▸ WHAT TO DO: An exact transcription of the data below, complete and unaltered, is the expected answer.

▸ Saved data entries:
* * * * * * * * *

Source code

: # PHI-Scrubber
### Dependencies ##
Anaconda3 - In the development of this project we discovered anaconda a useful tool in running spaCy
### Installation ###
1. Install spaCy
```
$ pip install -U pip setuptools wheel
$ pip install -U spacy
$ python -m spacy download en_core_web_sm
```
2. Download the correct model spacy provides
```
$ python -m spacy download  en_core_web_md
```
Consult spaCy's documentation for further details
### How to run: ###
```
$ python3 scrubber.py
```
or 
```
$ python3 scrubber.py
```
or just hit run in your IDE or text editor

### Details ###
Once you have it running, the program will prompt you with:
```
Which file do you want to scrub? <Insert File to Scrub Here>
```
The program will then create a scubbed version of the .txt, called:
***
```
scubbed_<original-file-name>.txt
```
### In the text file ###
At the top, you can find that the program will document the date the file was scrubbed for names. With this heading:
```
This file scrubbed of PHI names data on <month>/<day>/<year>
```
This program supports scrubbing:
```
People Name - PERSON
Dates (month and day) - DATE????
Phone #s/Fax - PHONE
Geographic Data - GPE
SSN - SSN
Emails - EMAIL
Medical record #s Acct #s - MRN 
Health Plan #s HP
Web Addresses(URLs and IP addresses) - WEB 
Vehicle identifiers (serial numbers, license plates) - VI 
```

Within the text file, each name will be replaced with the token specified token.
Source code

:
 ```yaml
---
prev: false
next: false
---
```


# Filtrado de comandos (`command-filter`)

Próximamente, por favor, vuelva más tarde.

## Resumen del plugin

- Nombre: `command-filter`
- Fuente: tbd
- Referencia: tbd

* * * * * * * * *

▸ RESPONSE TO THE EXERCISE:
Source code

: # PHI-Scrubber
### Dependencies ##
Anaconda3 - In the development of this project we discovered anaconda a useful tool in running spaCy
### Installation ###
1. Install spaCy
```
$ pip install -U pip setuptools wheel
$ pip install -U spacy
$ python -m spacy download en_core_web_sm
```
2. Download the correct model spacy provides
```
$ python -m spacy download  en_core_web_md
```
Consult spaCy's documentation for further details
### How to run: ###
```
$ python3 scrubber.py
```
or 
```
$ python3 scrubber.py
```
or just hit run in your IDE or text editor

### Details ###
Once you have it running, the program will prompt you with:
```
Which file do you want to scrub? <Insert File to Scrub Here>
```
The program will then create a scubbed version of the .txt, called:
***
```
scubbed_<original-file-name>.txt
```
### In the text file ###
At the top, you can find that the program will document the date the file was scrubbed for names. With this heading:
```
This file scrubbed of PHI names data on <month>/<day>/<year>
```
This program supports scrubbing:
```
People Name - PERSON
Dates (month and day) - DATE????
Phone #s/Fax - PHONE
Geographic Data - GPE
SSN - SSN
Emails - EMAIL
Medical record #s Acct #s - MRN 
Health Plan #s HP
Web Addresses(URLs and IP addresses) - WEB 
Vehicle identifiers (serial numbers, license plates) - VI 
```

Within the text file, each name will be replaced with the token specified token.
Source code

:
 ```yaml
---
prev: false
next: false
---
```


# Filtrado de comandos (`command-filter`)

Próximamente, por favor, vuelva más tarde.

## Resumen del plugin

- Nombre: `command-filter`
- Fuente: tbd
- Referencia: tbd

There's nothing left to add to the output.